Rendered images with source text
==========

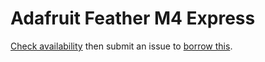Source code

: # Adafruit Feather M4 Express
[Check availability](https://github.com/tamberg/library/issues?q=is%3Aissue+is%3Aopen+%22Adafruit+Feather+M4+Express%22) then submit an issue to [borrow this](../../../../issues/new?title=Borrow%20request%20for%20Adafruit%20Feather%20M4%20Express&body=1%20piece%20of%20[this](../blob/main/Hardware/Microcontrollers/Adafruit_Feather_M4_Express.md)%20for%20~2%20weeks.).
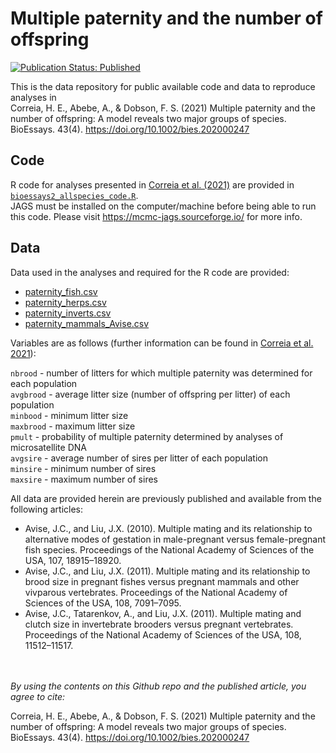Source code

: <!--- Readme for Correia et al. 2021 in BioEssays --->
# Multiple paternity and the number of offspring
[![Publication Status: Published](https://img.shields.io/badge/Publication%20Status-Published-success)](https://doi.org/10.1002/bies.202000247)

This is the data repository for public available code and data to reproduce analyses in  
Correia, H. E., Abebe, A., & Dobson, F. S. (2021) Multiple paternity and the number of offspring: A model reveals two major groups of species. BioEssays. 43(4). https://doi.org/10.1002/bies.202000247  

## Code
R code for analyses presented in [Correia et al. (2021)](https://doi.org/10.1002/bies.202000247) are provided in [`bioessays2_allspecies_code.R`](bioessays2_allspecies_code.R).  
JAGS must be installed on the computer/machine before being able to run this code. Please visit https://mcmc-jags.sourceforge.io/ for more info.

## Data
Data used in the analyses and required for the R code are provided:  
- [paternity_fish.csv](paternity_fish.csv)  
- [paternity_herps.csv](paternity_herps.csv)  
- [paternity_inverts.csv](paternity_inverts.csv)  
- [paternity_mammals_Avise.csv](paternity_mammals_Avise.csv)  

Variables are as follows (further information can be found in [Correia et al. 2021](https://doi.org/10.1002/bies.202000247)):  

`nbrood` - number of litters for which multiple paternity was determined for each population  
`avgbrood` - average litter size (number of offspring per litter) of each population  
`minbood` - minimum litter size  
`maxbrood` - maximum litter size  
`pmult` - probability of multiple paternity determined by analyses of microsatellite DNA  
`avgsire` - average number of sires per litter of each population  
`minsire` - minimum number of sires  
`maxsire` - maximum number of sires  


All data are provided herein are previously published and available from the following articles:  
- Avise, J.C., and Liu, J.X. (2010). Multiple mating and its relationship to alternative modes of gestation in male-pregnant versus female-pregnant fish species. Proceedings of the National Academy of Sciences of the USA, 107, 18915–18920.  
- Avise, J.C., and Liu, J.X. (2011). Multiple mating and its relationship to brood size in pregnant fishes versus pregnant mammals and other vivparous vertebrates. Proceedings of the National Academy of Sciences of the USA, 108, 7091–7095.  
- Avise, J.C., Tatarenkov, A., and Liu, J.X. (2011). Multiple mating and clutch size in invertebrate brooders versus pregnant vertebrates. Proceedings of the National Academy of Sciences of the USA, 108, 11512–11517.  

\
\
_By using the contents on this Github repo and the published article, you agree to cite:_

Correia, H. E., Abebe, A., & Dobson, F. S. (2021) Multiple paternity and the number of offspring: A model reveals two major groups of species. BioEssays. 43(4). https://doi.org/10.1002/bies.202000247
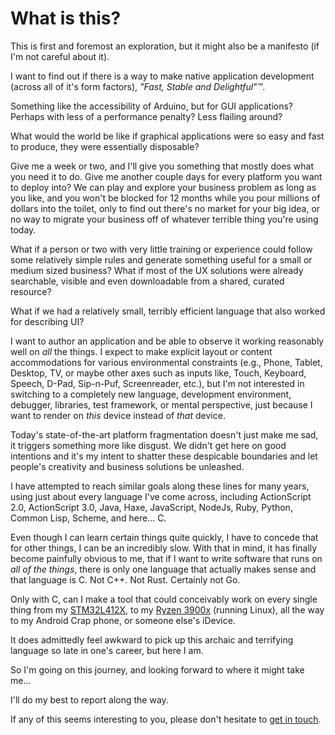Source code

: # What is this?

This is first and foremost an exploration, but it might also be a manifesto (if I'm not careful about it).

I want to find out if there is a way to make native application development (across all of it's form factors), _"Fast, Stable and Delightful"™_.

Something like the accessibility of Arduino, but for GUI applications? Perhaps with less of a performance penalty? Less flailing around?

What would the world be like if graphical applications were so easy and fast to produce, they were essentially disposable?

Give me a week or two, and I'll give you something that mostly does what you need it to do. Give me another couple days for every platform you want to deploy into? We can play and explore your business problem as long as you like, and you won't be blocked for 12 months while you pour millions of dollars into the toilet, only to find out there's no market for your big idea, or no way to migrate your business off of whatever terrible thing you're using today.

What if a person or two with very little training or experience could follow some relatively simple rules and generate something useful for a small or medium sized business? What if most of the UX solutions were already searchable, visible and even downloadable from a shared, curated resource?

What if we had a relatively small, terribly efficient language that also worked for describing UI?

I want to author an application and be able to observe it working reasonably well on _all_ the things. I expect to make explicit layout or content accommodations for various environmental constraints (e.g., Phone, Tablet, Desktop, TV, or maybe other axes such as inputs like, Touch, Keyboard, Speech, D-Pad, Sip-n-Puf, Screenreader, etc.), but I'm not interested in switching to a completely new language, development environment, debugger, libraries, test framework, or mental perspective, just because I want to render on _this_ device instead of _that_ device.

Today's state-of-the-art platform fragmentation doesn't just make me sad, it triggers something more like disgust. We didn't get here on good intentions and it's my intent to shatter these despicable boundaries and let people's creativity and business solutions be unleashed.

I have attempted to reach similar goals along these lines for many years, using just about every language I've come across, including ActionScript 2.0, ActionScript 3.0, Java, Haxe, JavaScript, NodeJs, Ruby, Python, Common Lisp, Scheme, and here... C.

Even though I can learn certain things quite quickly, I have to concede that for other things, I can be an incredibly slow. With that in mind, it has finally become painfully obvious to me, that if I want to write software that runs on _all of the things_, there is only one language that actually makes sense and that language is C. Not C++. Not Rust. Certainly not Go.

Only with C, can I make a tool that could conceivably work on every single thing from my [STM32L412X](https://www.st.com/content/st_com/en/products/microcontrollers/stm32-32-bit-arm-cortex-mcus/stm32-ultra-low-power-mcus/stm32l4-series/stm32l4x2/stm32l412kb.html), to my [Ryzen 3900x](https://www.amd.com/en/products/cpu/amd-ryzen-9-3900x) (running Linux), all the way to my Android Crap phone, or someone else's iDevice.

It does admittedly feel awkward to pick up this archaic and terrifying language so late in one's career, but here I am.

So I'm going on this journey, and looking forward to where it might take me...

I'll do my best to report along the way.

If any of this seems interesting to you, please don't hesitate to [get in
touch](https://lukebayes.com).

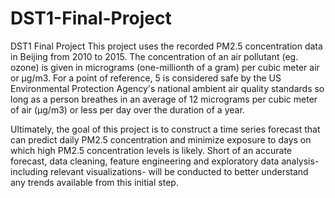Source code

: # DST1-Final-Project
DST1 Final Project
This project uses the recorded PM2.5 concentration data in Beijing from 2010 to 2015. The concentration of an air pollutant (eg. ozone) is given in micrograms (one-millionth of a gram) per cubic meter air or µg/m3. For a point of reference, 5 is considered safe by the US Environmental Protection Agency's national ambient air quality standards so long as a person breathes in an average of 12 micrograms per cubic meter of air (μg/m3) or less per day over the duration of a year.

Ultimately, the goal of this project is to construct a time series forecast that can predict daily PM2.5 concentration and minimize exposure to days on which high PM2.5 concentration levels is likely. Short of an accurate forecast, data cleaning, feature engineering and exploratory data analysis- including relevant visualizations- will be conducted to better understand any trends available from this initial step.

==========

Please retype all the entries word for word, omitting the pictures.

Source code

: # Adafruit Feather M4 Express
[Check availability](https://github.com/tamberg/library/issues?q=is%3Aissue+is%3Aopen+%22Adafruit+Feather+M4+Express%22) then submit an issue to [borrow this](../../../../issues/new?title=Borrow%20request%20for%20Adafruit%20Feather%20M4%20Express&body=1%20piece%20of%20[this](../blob/main/Hardware/Microcontrollers/Adafruit_Feather_M4_Express.md)%20for%20~2%20weeks.).
Source code

: <!--- Readme for Correia et al. 2021 in BioEssays --->
# Multiple paternity and the number of offspring
[![Publication Status: Published](https://img.shields.io/badge/Publication%20Status-Published-success)](https://doi.org/10.1002/bies.202000247)

This is the data repository for public available code and data to reproduce analyses in  
Correia, H. E., Abebe, A., & Dobson, F. S. (2021) Multiple paternity and the number of offspring: A model reveals two major groups of species. BioEssays. 43(4). https://doi.org/10.1002/bies.202000247  

## Code
R code for analyses presented in [Correia et al. (2021)](https://doi.org/10.1002/bies.202000247) are provided in [`bioessays2_allspecies_code.R`](bioessays2_allspecies_code.R).  
JAGS must be installed on the computer/machine before being able to run this code. Please visit https://mcmc-jags.sourceforge.io/ for more info.

## Data
Data used in the analyses and required for the R code are provided:  
- [paternity_fish.csv](paternity_fish.csv)  
- [paternity_herps.csv](paternity_herps.csv)  
- [paternity_inverts.csv](paternity_inverts.csv)  
- [paternity_mammals_Avise.csv](paternity_mammals_Avise.csv)  

Variables are as follows (further information can be found in [Correia et al. 2021](https://doi.org/10.1002/bies.202000247)):  

`nbrood` - number of litters for which multiple paternity was determined for each population  
`avgbrood` - average litter size (number of offspring per litter) of each population  
`minbood` - minimum litter size  
`maxbrood` - maximum litter size  
`pmult` - probability of multiple paternity determined by analyses of microsatellite DNA  
`avgsire` - average number of sires per litter of each population  
`minsire` - minimum number of sires  
`maxsire` - maximum number of sires  


All data are provided herein are previously published and available from the following articles:  
- Avise, J.C., and Liu, J.X. (2010). Multiple mating and its relationship to alternative modes of gestation in male-pregnant versus female-pregnant fish species. Proceedings of the National Academy of Sciences of the USA, 107, 18915–18920.  
- Avise, J.C., and Liu, J.X. (2011). Multiple mating and its relationship to brood size in pregnant fishes versus pregnant mammals and other vivparous vertebrates. Proceedings of the National Academy of Sciences of the USA, 108, 7091–7095.  
- Avise, J.C., Tatarenkov, A., and Liu, J.X. (2011). Multiple mating and clutch size in invertebrate brooders versus pregnant vertebrates. Proceedings of the National Academy of Sciences of the USA, 108, 11512–11517.  

\
\
_By using the contents on this Github repo and the published article, you agree to cite:_

Correia, H. E., Abebe, A., & Dobson, F. S. (2021) Multiple paternity and the number of offspring: A model reveals two major groups of species. BioEssays. 43(4). https://doi.org/10.1002/bies.202000247
Source code

: # What is this?

This is first and foremost an exploration, but it might also be a manifesto (if I'm not careful about it).

I want to find out if there is a way to make native application development (across all of it's form factors), _"Fast, Stable and Delightful"™_.

Something like the accessibility of Arduino, but for GUI applications? Perhaps with less of a performance penalty? Less flailing around?

What would the world be like if graphical applications were so easy and fast to produce, they were essentially disposable?

Give me a week or two, and I'll give you something that mostly does what you need it to do. Give me another couple days for every platform you want to deploy into? We can play and explore your business problem as long as you like, and you won't be blocked for 12 months while you pour millions of dollars into the toilet, only to find out there's no market for your big idea, or no way to migrate your business off of whatever terrible thing you're using today.

What if a person or two with very little training or experience could follow some relatively simple rules and generate something useful for a small or medium sized business? What if most of the UX solutions were already searchable, visible and even downloadable from a shared, curated resource?

What if we had a relatively small, terribly efficient language that also worked for describing UI?

I want to author an application and be able to observe it working reasonably well on _all_ the things. I expect to make explicit layout or content accommodations for various environmental constraints (e.g., Phone, Tablet, Desktop, TV, or maybe other axes such as inputs like, Touch, Keyboard, Speech, D-Pad, Sip-n-Puf, Screenreader, etc.), but I'm not interested in switching to a completely new language, development environment, debugger, libraries, test framework, or mental perspective, just because I want to render on _this_ device instead of _that_ device.

Today's state-of-the-art platform fragmentation doesn't just make me sad, it triggers something more like disgust. We didn't get here on good intentions and it's my intent to shatter these despicable boundaries and let people's creativity and business solutions be unleashed.

I have attempted to reach similar goals along these lines for many years, using just about every language I've come across, including ActionScript 2.0, ActionScript 3.0, Java, Haxe, JavaScript, NodeJs, Ruby, Python, Common Lisp, Scheme, and here... C.

Even though I can learn certain things quite quickly, I have to concede that for other things, I can be an incredibly slow. With that in mind, it has finally become painfully obvious to me, that if I want to write software that runs on _all of the things_, there is only one language that actually makes sense and that language is C. Not C++. Not Rust. Certainly not Go.

Only with C, can I make a tool that could conceivably work on every single thing from my [STM32L412X](https://www.st.com/content/st_com/en/products/microcontrollers/stm32-32-bit-arm-cortex-mcus/stm32-ultra-low-power-mcus/stm32l4-series/stm32l4x2/stm32l412kb.html), to my [Ryzen 3900x](https://www.amd.com/en/products/cpu/amd-ryzen-9-3900x) (running Linux), all the way to my Android Crap phone, or someone else's iDevice.

It does admittedly feel awkward to pick up this archaic and terrifying language so late in one's career, but here I am.

So I'm going on this journey, and looking forward to where it might take me...

I'll do my best to report along the way.

If any of this seems interesting to you, please don't hesitate to [get in
touch](https://lukebayes.com).

Source code

: # DST1-Final-Project
DST1 Final Project
This project uses the recorded PM2.5 concentration data in Beijing from 2010 to 2015. The concentration of an air pollutant (eg. ozone) is given in micrograms (one-millionth of a gram) per cubic meter air or µg/m3. For a point of reference, 5 is considered safe by the US Environmental Protection Agency's national ambient air quality standards so long as a person breathes in an average of 12 micrograms per cubic meter of air (μg/m3) or less per day over the duration of a year.

Ultimately, the goal of this project is to construct a time series forecast that can predict daily PM2.5 concentration and minimize exposure to days on which high PM2.5 concentration levels is likely. Short of an accurate forecast, data cleaning, feature engineering and exploratory data analysis- including relevant visualizations- will be conducted to better understand any trends available from this initial step.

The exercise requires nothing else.